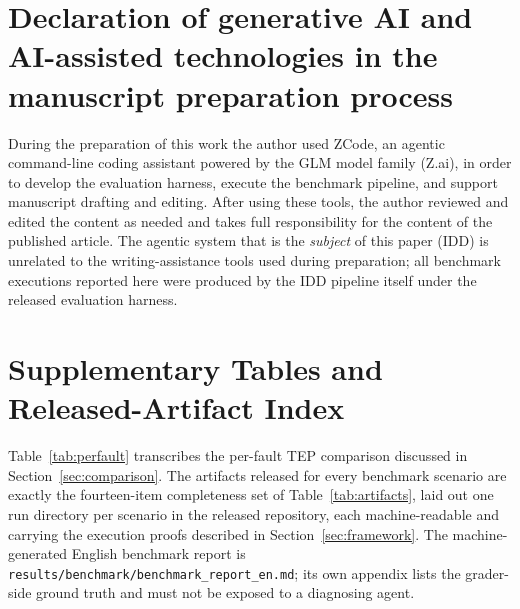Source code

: \documentclass[preprint,12pt]{elsarticle}
\begin{document}
\section*{Declaration of generative AI and AI-assisted technologies in the manuscript preparation process}
During the preparation of this work the author used ZCode, an agentic command-line coding assistant powered by the GLM model family (Z.ai), in order to develop the evaluation harness, execute the benchmark pipeline, and support manuscript drafting and editing. After using these tools, the author reviewed and edited the content as needed and takes full responsibility for the content of the published article. The agentic system that is the \emph{subject} of this paper (IDD) is unrelated to the writing-assistance tools used during preparation; all benchmark executions reported here were produced by the IDD pipeline itself under the released evaluation harness.




\appendix

\section{Supplementary Tables and Released-Artifact Index}\label{app:artifacts}

\setcounter{table}{0}
\renewcommand{\thetable}{A\arabic{table}}
\renewcommand{\theHtable}{A\arabic{table}}

Table~\ref{tab:perfault} transcribes the per-fault TEP comparison discussed in
Section~\ref{sec:comparison}. The artifacts released for every benchmark scenario are exactly
the fourteen-item completeness set of Table~\ref{tab:artifacts}, laid out one run directory
per scenario in the released repository, each machine-readable and carrying the execution
proofs described in Section~\ref{sec:framework}. The machine-generated English benchmark
report is \texttt{results/benchmark/benchmark\_report\_en.md}; its own appendix lists the
grader-side ground truth and must not be exposed to a diagnosing agent.
\end{document}
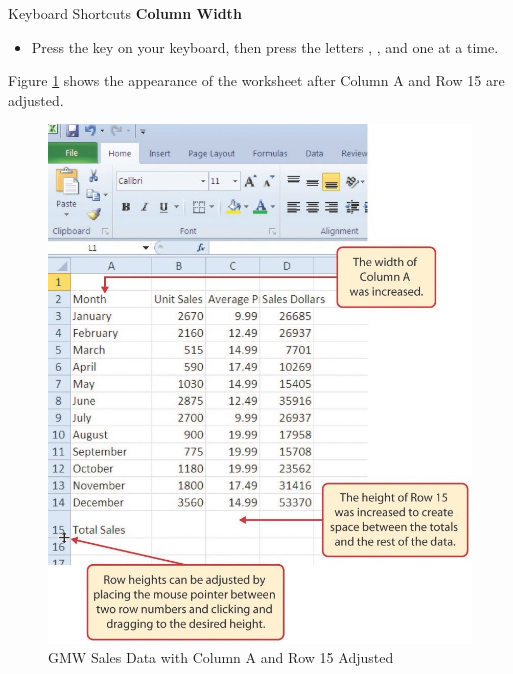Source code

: \begin{center}
	\begin{shtcutbox}{Keyboard Shortcuts}
		\textbf{Column Width}
		\\
		\begin{itemize}
			\setlength{\itemsep}{0pt}
			\setlength{\parskip}{0pt}
			\setlength{\parsep}{0pt}
			
			\item Press the  key on your keyboard, then press the letters , , and  one at a time.
			
		\end{itemize}
	\end{shtcutbox}
\end{center}

Figure \ref{01:fig25} shows the appearance of the worksheet after Column A and Row 15 are adjusted.

\begin{figure}[H]
	\centering
	\includegraphics[width=\maxwidth{.95\linewidth}]{gfx/ch01_fig25}
	\caption{GMW Sales Data with Column A and Row 15 Adjusted}
	\label{01:fig25}
\end{figure}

----

Here the job is to output the lines from the top of the listing through the line holding "of generative AI", word for word and without pictures.

Source code

: \documentclass[preprint,12pt]{elsarticle}
\begin{document}
\section*{Declaration of generative AI and AI-assisted technologies in the manuscript preparation process}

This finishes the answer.